Pull every line that includes the word "host" out of the data below and copy it.

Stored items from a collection
+++++

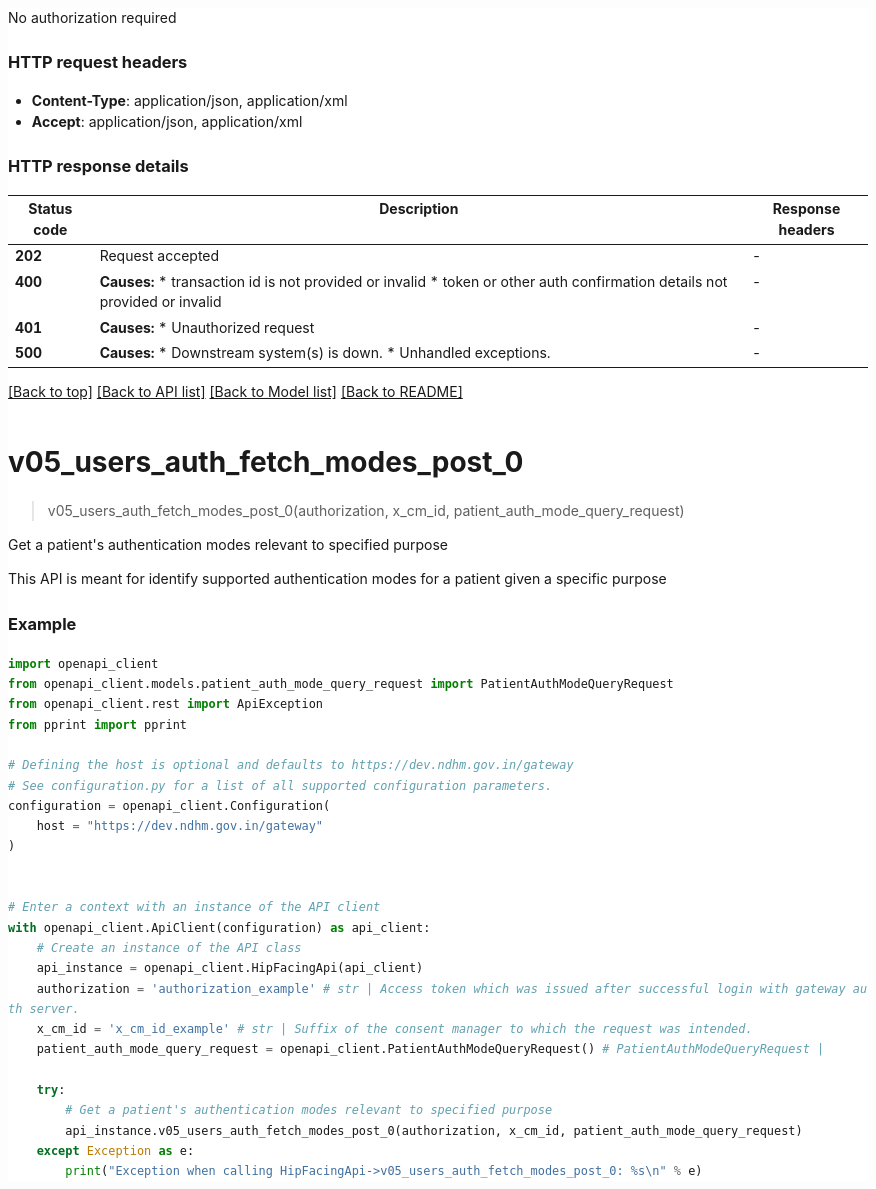 No authorization required

### HTTP request headers

 - **Content-Type**: application/json, application/xml
 - **Accept**: application/json, application/xml

### HTTP response details

| Status code | Description | Response headers |
|-------------|-------------|------------------|
**202** | Request accepted |  -  |
**400** | **Causes:**   * transaction id is not provided or invalid   * token or other auth confirmation details not provided or invalid  |  -  |
**401** | **Causes:**   * Unauthorized request  |  -  |
**500** | **Causes:**   * Downstream system(s) is down.   * Unhandled exceptions.  |  -  |

[[Back to top]](#) [[Back to API list]](../README.md#documentation-for-api-endpoints) [[Back to Model list]](../README.md#documentation-for-models) [[Back to README]](../README.md)

# **v05_users_auth_fetch_modes_post_0**
> v05_users_auth_fetch_modes_post_0(authorization, x_cm_id, patient_auth_mode_query_request)

Get a patient's authentication modes relevant to specified purpose

This API is meant for identify supported authentication modes for a patient given a specific purpose 

### Example


```python
import openapi_client
from openapi_client.models.patient_auth_mode_query_request import PatientAuthModeQueryRequest
from openapi_client.rest import ApiException
from pprint import pprint

# Defining the host is optional and defaults to https://dev.ndhm.gov.in/gateway
# See configuration.py for a list of all supported configuration parameters.
configuration = openapi_client.Configuration(
    host = "https://dev.ndhm.gov.in/gateway"
)


# Enter a context with an instance of the API client
with openapi_client.ApiClient(configuration) as api_client:
    # Create an instance of the API class
    api_instance = openapi_client.HipFacingApi(api_client)
    authorization = 'authorization_example' # str | Access token which was issued after successful login with gateway auth server.
    x_cm_id = 'x_cm_id_example' # str | Suffix of the consent manager to which the request was intended.
    patient_auth_mode_query_request = openapi_client.PatientAuthModeQueryRequest() # PatientAuthModeQueryRequest | 

    try:
        # Get a patient's authentication modes relevant to specified purpose
        api_instance.v05_users_auth_fetch_modes_post_0(authorization, x_cm_id, patient_auth_mode_query_request)
    except Exception as e:
        print("Exception when calling HipFacingApi->v05_users_auth_fetch_modes_post_0: %s\n" % e)
```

+++++

• **Expected answer**
# Defining the host is optional and defaults to https://dev.ndhm.gov.in/gateway
    host = "https://dev.ndhm.gov.in/gateway"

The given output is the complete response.